### Problem to work on
Look below for the line with "- Resolved compatibility". Retype it and every line after it to the end, exactly, but leave out the pictures.

*** Input data Section Begins ***

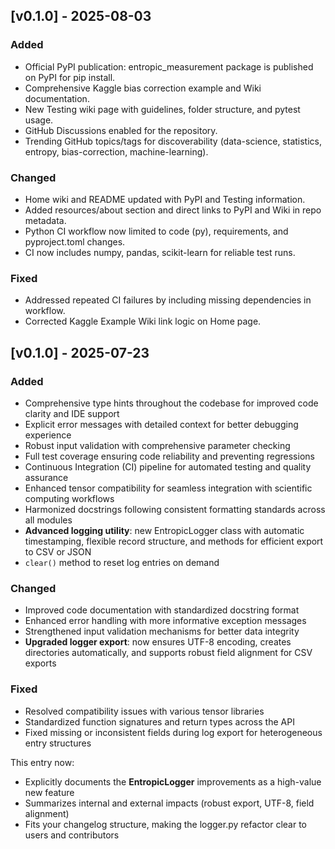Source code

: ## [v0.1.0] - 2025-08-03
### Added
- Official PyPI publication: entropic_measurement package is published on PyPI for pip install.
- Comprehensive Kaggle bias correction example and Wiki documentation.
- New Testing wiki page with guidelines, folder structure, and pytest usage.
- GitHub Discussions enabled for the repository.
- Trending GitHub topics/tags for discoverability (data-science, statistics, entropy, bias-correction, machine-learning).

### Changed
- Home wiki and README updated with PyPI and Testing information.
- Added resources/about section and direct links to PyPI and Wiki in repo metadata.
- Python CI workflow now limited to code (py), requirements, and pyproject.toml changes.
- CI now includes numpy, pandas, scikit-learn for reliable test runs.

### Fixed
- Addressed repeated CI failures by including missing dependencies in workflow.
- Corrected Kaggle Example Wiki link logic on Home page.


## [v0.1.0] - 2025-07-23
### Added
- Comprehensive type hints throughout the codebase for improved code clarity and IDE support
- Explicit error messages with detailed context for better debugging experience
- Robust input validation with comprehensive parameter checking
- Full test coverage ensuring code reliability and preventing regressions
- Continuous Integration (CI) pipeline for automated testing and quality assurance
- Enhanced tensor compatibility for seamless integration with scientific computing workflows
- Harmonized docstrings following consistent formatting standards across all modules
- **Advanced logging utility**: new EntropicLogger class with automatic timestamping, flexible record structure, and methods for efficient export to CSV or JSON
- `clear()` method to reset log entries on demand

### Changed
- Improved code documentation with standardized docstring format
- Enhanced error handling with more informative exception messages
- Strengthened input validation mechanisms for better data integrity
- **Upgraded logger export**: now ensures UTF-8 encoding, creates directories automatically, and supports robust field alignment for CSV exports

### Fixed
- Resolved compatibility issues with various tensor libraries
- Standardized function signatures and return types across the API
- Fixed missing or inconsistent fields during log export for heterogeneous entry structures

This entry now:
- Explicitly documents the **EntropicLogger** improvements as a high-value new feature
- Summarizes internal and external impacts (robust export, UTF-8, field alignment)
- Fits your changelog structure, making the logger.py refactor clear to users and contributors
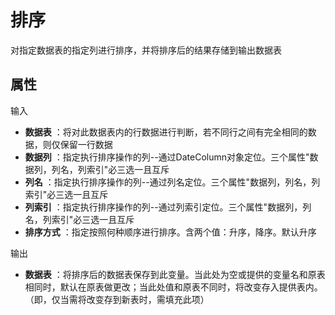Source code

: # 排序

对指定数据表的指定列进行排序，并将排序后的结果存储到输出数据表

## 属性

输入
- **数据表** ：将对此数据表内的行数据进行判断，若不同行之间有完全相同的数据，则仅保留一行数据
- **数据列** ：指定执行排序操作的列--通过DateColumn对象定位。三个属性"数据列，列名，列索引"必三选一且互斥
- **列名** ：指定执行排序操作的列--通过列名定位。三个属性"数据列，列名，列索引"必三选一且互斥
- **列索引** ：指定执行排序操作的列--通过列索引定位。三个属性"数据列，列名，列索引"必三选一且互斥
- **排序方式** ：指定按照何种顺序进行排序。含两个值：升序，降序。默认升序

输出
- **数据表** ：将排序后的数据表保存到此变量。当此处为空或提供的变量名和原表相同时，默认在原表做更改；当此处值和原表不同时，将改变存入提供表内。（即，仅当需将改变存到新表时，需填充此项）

*** Input data Section Ends ***

### Your solution
- Resolved compatibility issues with various tensor libraries
- Standardized function signatures and return types across the API
- Fixed missing or inconsistent fields during log export for heterogeneous entry structures

This entry now:
- Explicitly documents the **EntropicLogger** improvements as a high-value new feature
- Summarizes internal and external impacts (robust export, UTF-8, field alignment)
- Fits your changelog structure, making the logger.py refactor clear to users and contributors
Source code

: # 排序

对指定数据表的指定列进行排序，并将排序后的结果存储到输出数据表

## 属性

输入
- **数据表** ：将对此数据表内的行数据进行判断，若不同行之间有完全相同的数据，则仅保留一行数据
- **数据列** ：指定执行排序操作的列--通过DateColumn对象定位。三个属性"数据列，列名，列索引"必三选一且互斥
- **列名** ：指定执行排序操作的列--通过列名定位。三个属性"数据列，列名，列索引"必三选一且互斥
- **列索引** ：指定执行排序操作的列--通过列索引定位。三个属性"数据列，列名，列索引"必三选一且互斥
- **排序方式** ：指定按照何种顺序进行排序。含两个值：升序，降序。默认升序

输出
- **数据表** ：将排序后的数据表保存到此变量。当此处为空或提供的变量名和原表相同时，默认在原表做更改；当此处值和原表不同时，将改变存入提供表内。（即，仅当需将改变存到新表时，需填充此项）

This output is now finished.